A records, PTR records, and TTL setting

Jon Murphy jcmurphy26 at gmail.com
Mon Jan 1 19:57:56 UTC 2024


Happy New Year to everyone.  Hope you all had fun over the holidays.

Sorry for my late response - I spent most of the holidays with family and away from the computer.  (I tried to stay away from devices as best I could!)

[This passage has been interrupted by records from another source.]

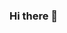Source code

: ### Hi there 👋

<!--
**davidfcc7/davidfcc7** is a ✨ _special_ ✨ repository because its `README.md` (this file) appears on your GitHub profile.

Here are some ideas to get you started:

- 🔭 I’m currently working on ...
- 🌱 I’m currently learning ...
- 👯 I’m looking to collaborate on ...
- 🤔 I’m looking for help with ...
- 💬 Ask me about ...
- 📫 How to reach me: ...
- 😄 Pronouns: ...
- ⚡ Fun fact: ...

* ejecutar proyectos con pug: 
    * instalar: npm install -g pug
    * ejecutar: pug -w --pretty archivo.pug
* ejecutar proyectos con less:
    * instalar: npm install -g less
    * ejecutar: lessc rachivo.less archivo.css
-->
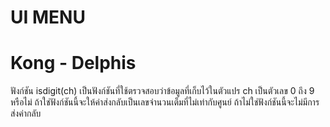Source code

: # UI MENU
# Kong - Delphis
ฟังก์ชัน  isdigit(ch) 
เป็นฟังก์ชันที่ใช้ตรวจสอบว่าข้อมูลที่เก็บไว้ในตัวแปร  ch  เป็นตัวเลข  0  ถึง  9  หรือไม่  ถ้าใช่ฟังก์ชันนี้จะให้ค่าส่งกลับเป็นเลขจำนวนเต็มที่ไม่เท่ากับศูนย์  ถ้าไม่ใช่ฟังก์ชันนี้จะไม่มีการส่งค่ากลับ
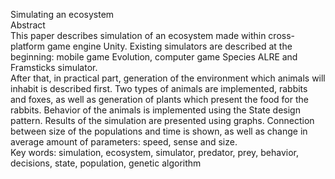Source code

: Simulating an ecosystem  
Abstract  
This paper describes simulation of an ecosystem made within cross-platform game engine Unity. Existing simulators are described at the beginning: mobile game Evolution, computer game Species ALRE and Framsticks simulator.  
After that, in practical part, generation of the environment which animals will inhabit is described first. Two types of animals are implemented, rabbits and foxes, as well as generation of plants which present the food for the rabbits. Behavior of the animals is implemented using the State design pattern. Results of the simulation are presented using graphs. Connection between size of the populations and time is shown, as well as change in average amount of parameters: speed, sense and size.    
Key words: simulation, ecosystem, simulator, predator, prey, behavior, decisions, state, population, genetic algorithm
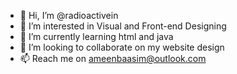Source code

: - 👋 Hi, I’m @radioactivein
- 👀 I’m interested in Visual and Front-end Designing
- 🌱 I’m currently learning html and java
- 💞️ I’m looking to collaborate on my website design 
- 📫 Reach me on ameenbaasim@outlook.com 

<!---
radioactivein/radioactivein is a ✨ special ✨ repository because its `README.md` (this file) appears on your GitHub profile.
You can click the Preview link to take a look at your changes.
--->
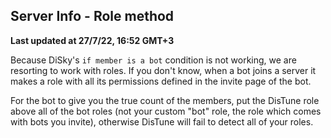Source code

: ## Server Info - Role method

**Last updated at 27/7/22, 16:52 GMT+3**

Because DiSky's `if member is a bot` condition is not working, we are resorting to work with roles. If you don't know, when a bot joins a server it makes a role
with all its permissions defined in the invite page of the bot.

For the bot to give you the true count of the members, put the DisTune role above all of the bot roles (not your custom "bot" role, the role which comes with bots you invite), otherwise DisTune will fail to detect all of your roles.

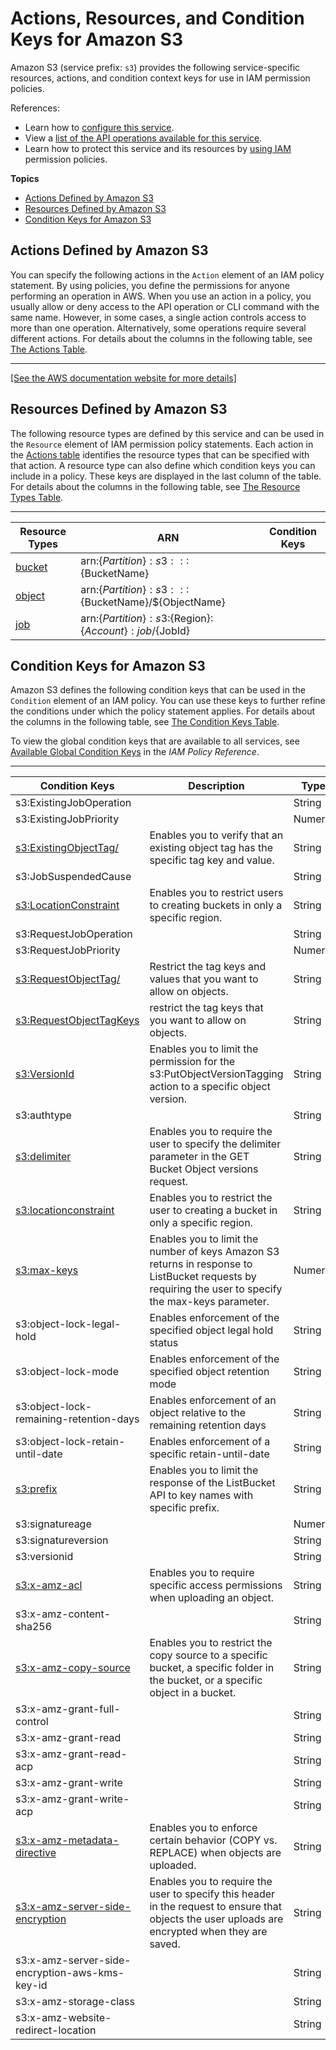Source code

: # Actions, Resources, and Condition Keys for Amazon S3<a name="list_amazons3"></a>

Amazon S3 \(service prefix: `s3`\) provides the following service\-specific resources, actions, and condition context keys for use in IAM permission policies\.

References:
+ Learn how to [configure this service](https://docs.aws.amazon.com/AmazonS3/latest/dev/)\.
+ View a [list of the API operations available for this service](https://docs.aws.amazon.com/AmazonS3/latest/API/)\.
+ Learn how to protect this service and its resources by [using IAM](https://docs.aws.amazon.com/AmazonS3/latest/dev/access-control-overview.html) permission policies\.

**Topics**
+ [Actions Defined by Amazon S3](#amazons3-actions-as-permissions)
+ [Resources Defined by Amazon S3](#amazons3-resources-for-iam-policies)
+ [Condition Keys for Amazon S3](#amazons3-policy-keys)

## Actions Defined by Amazon S3<a name="amazons3-actions-as-permissions"></a>

You can specify the following actions in the `Action` element of an IAM policy statement\. By using policies, you define the permissions for anyone performing an operation in AWS\. When you use an action in a policy, you usually allow or deny access to the API operation or CLI command with the same name\. However, in some cases, a single action controls access to more than one operation\. Alternatively, some operations require several different actions\. For details about the columns in the following table, see [The Actions Table](reference_policies_actions-resources-contextkeys.md#actions_table)\.


****  
[\[See the AWS documentation website for more details\]](http://docs.aws.amazon.com/IAM/latest/UserGuide/list_amazons3.html)

## Resources Defined by Amazon S3<a name="amazons3-resources-for-iam-policies"></a>

The following resource types are defined by this service and can be used in the `Resource` element of IAM permission policy statements\. Each action in the [Actions table](#amazons3-actions-as-permissions) identifies the resource types that can be specified with that action\. A resource type can also define which condition keys you can include in a policy\. These keys are displayed in the last column of the table\. For details about the columns in the following table, see [The Resource Types Table](reference_policies_actions-resources-contextkeys.md#resources_table)\.


****  

| Resource Types | ARN | Condition Keys | 
| --- | --- | --- | 
|   [ bucket ](https://docs.aws.amazon.com/AmazonS3/latest/dev/UsingBucket.html)  |  arn:$\{Partition\}:s3:::$\{BucketName\}  |  | 
|   [ object ](https://docs.aws.amazon.com/AmazonS3/latest/dev/UsingObjects.html)  |  arn:$\{Partition\}:s3:::$\{BucketName\}/$\{ObjectName\}  |  | 
|   [ job ](https://docs.aws.amazon.com/AmazonS3/latest/dev/batch-ops-managing-jobs.html)  |  arn:$\{Partition\}:s3:$\{Region\}:$\{Account\}:job/$\{JobId\}  |  | 

## Condition Keys for Amazon S3<a name="amazons3-policy-keys"></a>

Amazon S3 defines the following condition keys that can be used in the `Condition` element of an IAM policy\. You can use these keys to further refine the conditions under which the policy statement applies\. For details about the columns in the following table, see [The Condition Keys Table](reference_policies_actions-resources-contextkeys.md#context_keys_table)\.

To view the global condition keys that are available to all services, see [Available Global Condition Keys](reference_policies_condition-keys.html#AvailableKeys) in the *IAM Policy Reference*\.


****  

| Condition Keys | Description | Type | 
| --- | --- | --- | 
|   s3:ExistingJobOperation  |  | String | 
|   s3:ExistingJobPriority  |  | Numeric | 
|   [ s3:ExistingObjectTag/<key> ](https://docs.aws.amazon.com/AmazonS3/latest/dev/object-tagging.html#tagging-and-policies)  | Enables you to verify that an existing object tag has the specific tag key and value\. | String | 
|   s3:JobSuspendedCause  |  | String | 
|   [ s3:LocationConstraint ](https://docs.aws.amazon.com/AmazonS3/latest/dev/amazon-s3-policy-keys.html#bucket-keys-in-amazon-s3-policies)  | Enables you to restrict users to creating buckets in only a specific region\. | String | 
|   s3:RequestJobOperation  |  | String | 
|   s3:RequestJobPriority  |  | Numeric | 
|   [ s3:RequestObjectTag/<key> ](https://docs.aws.amazon.com/AmazonS3/latest/dev/object-tagging.html#tagging-and-policies)  | Restrict the tag keys and values that you want to allow on objects\. | String | 
|   [ s3:RequestObjectTagKeys ](https://docs.aws.amazon.com/AmazonS3/latest/dev/object-tagging.html#tagging-and-policies)  |  restrict the tag keys that you want to allow on objects\. | String | 
|   [ s3:VersionId ](https://docs.aws.amazon.com/AmazonS3/latest/dev/amazon-s3-policy-keys.html#object-keys-in-amazon-s3-policies)  | Enables you to limit the permission for the s3:PutObjectVersionTagging action to a specific object version\. | String | 
|   s3:authtype  |  | String | 
|   [ s3:delimiter ](https://docs.aws.amazon.com/AmazonS3/latest/dev/amazon-s3-policy-keys.html#bucket-keys-in-amazon-s3-policies)  | Enables you to require the user to specify the delimiter parameter in the GET Bucket Object versions request\. | String | 
|   [ s3:locationconstraint ](https://docs.aws.amazon.com/AmazonS3/latest/dev/amazon-s3-policy-keys.html#bucket-keys-in-amazon-s3-policies)  | Enables you to restrict the user to creating a bucket in only a specific region\. | String | 
|   [ s3:max\-keys ](https://docs.aws.amazon.com/AmazonS3/latest/dev/amazon-s3-policy-keys.html#bucket-keys-in-amazon-s3-policies)  | Enables you to limit the number of keys Amazon S3 returns in response to ListBucket requests by requiring the user to specify the max\-keys parameter\. | Numeric | 
|   s3:object\-lock\-legal\-hold  | Enables enforcement of the specified object legal hold status | String | 
|   s3:object\-lock\-mode  | Enables enforcement of the specified object retention mode | String | 
|   s3:object\-lock\-remaining\-retention\-days  | Enables enforcement of an object relative to the remaining retention days | String | 
|   s3:object\-lock\-retain\-until\-date  | Enables enforcement of a specific retain\-until\-date | String | 
|   [ s3:prefix ](https://docs.aws.amazon.com/AmazonS3/latest/dev/amazon-s3-policy-keys.html#bucket-keys-in-amazon-s3-policies)  | Enables you to limit the response of the ListBucket API to key names with specific prefix\. | String | 
|   s3:signatureage  |  | Numeric | 
|   s3:signatureversion  |  | String | 
|   s3:versionid  |  | String | 
|   [ s3:x\-amz\-acl ](https://docs.aws.amazon.com/AmazonS3/latest/dev/amazon-s3-policy-keys.html#object-keys-in-amazon-s3-policies)  | Enables you to require specific access permissions when uploading an object\. | String | 
|   s3:x\-amz\-content\-sha256  |  | String | 
|   [ s3:x\-amz\-copy\-source ](https://docs.aws.amazon.com/AmazonS3/latest/dev/amazon-s3-policy-keys.html#object-keys-in-amazon-s3-policies)  | Enables you to restrict the copy source to a specific bucket, a specific folder in the bucket, or a specific object in a bucket\. | String | 
|   s3:x\-amz\-grant\-full\-control  |  | String | 
|   s3:x\-amz\-grant\-read  |  | String | 
|   s3:x\-amz\-grant\-read\-acp  |  | String | 
|   s3:x\-amz\-grant\-write  |  | String | 
|   s3:x\-amz\-grant\-write\-acp  |  | String | 
|   [ s3:x\-amz\-metadata\-directive ](https://docs.aws.amazon.com/AmazonS3/latest/dev/amazon-s3-policy-keys.html#object-keys-in-amazon-s3-policies)  | Enables you to enforce certain behavior \(COPY vs\. REPLACE\) when objects are uploaded\. | String | 
|   [ s3:x\-amz\-server\-side\-encryption ](https://docs.aws.amazon.com/AmazonS3/latest/dev/amazon-s3-policy-keys.html#object-keys-in-amazon-s3-policies)  | Enables you to require the user to specify this header in the request to ensure that objects the user uploads are encrypted when they are saved\. | String | 
|   s3:x\-amz\-server\-side\-encryption\-aws\-kms\-key\-id  |  | String | 
|   s3:x\-amz\-storage\-class  |  | String | 
|   s3:x\-amz\-website\-redirect\-location  |  | String |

I’ve been reading and re-reading the responses and trying to understand all of the comments.  And I am fairly sure I’ve caused most of the confusion with my poor questions and lack of details.  I owe you all an apology for that!

———

First: Here is one response that was not sent to the mailing list:

> On Dec 24, 2023, at 4:46 PM, Jon Murphy <jcmurphy26 at gmail.com> wrote:
> 
> Steven,
> I am using an unbound system setup by someone else.  For the outside world, it is set-up for DNSSEC (recursive) and DoT.  And I am using (really experimenting!) with RPZ also.  So I am modifying someone else’s work while trying to learn unbound.
> Does that help?
> 
> Jon

So I am experimenting with an Unbound set-up that already exists and for the most part works very well!

———

Second: And since this is already set-up, the lines below is the current `unbound.conf` created by someone else.  This is just for reference.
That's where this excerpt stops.